俺と話した後、彼は一週間考えて、最終的に新しい部署に行くことに決めた。
この間彼に会って、調子はどうか聞いてみた。彼は「疲れるのは本当だ、前よりずっと疲れる。でも価値はあるよ。関わる仕事も変わったし、視野も広がった」と言った。そして「今振り返ると、あのときあんなに悩んだのが馬鹿みたいだ——行かなかったら、5年経っても今のままだっただろうな。行って、もしうまくいかなくても、少なくとも見識は広がった」とも言ってた。

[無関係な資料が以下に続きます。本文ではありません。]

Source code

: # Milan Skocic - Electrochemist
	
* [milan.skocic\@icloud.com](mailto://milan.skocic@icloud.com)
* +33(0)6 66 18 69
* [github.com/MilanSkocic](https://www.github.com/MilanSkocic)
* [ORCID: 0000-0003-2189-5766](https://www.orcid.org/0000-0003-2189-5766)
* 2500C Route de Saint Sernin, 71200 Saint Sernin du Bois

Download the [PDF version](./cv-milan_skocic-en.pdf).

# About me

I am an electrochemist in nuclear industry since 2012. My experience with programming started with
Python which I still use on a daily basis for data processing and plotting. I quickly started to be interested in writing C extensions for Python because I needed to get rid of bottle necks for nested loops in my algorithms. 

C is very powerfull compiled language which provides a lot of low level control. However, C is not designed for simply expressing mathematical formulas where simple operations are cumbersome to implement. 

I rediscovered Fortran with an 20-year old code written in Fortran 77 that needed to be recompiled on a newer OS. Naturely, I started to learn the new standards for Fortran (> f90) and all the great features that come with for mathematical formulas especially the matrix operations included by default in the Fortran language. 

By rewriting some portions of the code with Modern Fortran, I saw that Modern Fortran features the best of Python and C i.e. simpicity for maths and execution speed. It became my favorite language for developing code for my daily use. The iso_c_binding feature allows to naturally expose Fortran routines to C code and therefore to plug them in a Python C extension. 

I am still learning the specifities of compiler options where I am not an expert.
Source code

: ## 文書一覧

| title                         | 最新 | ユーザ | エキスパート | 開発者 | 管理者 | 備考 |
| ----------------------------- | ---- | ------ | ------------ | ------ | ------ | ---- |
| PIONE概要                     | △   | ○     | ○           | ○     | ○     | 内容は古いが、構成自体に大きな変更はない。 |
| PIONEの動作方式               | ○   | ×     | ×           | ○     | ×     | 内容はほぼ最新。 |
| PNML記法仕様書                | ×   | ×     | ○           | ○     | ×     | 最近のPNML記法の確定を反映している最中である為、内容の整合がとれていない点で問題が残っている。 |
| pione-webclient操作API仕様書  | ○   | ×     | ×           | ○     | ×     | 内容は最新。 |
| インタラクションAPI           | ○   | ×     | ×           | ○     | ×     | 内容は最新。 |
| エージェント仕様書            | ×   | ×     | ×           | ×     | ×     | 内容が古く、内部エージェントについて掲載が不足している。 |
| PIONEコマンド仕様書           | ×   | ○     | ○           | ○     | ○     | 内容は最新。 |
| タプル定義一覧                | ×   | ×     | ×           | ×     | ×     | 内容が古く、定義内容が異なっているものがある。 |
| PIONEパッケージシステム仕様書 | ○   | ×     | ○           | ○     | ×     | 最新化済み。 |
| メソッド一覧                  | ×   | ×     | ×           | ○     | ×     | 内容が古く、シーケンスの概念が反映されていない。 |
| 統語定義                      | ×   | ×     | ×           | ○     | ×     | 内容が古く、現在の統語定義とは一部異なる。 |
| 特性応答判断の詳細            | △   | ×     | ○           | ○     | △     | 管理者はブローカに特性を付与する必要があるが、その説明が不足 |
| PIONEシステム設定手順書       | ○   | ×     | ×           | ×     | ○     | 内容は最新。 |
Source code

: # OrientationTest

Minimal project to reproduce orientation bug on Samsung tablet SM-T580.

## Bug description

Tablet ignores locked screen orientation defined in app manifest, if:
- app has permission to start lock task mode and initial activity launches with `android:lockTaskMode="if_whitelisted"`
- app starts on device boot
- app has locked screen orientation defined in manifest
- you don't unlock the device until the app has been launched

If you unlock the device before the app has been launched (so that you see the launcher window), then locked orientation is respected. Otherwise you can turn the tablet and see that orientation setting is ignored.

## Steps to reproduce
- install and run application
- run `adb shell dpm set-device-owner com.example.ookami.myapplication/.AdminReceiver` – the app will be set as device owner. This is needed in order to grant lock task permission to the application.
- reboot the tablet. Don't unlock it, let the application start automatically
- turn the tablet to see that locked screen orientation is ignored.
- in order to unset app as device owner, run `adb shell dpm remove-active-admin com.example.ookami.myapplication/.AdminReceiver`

俺は「それでいいんだよ。見竜在田ってのは、お前が野原に行かなきゃ、龍もお前を見つけられないってことだ。ずっと小さな水たまりにいたら、龍が探しに来ても見つからないだろ」と言った。
彼は笑って「その言い方、なんか俺が獲物みたいじゃん」と言った。
俺は言った。「人生って時々そういうものだよ。自分がチャンスを探してると思ってるけど、実はチャンスの方がお前を探してるんだ。だけどお前は、チャンスに見つけてもらえる場所に立たなきゃいけない」
時代は変わって、方法はどんどんシンプルになっていく。でも一つだけ、ずっと変わらないことがある——チャンスはいつだって、準備のできている人に与えられる、ってことだ。
だけど準備だけじゃ足りない。チャンスが来たとき、勇気を出して一歩踏み出さなきゃいけない。
一歩踏み出して初めて、見つけてもらえる。見つけてもらって初めて、引き立ててもらえる。引き立ててもらって初めて、大きく飛躍できる。
全部、一歩ずつ積み重ねていくものなんだ。
だから、もし最近あなたも悩む選択に直面しているなら——新しい仕事、新しいプロジェクト、新しい人間関係——「負けたらどうしよう」ばかり考えないでほしい。
「もしうまくいったら?」って考えてみるのもいいんじゃないかな。
たとえうまくいかなくても、今より悪くなることなんてないだろ?
見竜在田。野原はそこにある。あとは、あなたがそこに上がっていくかどうか、だけだ。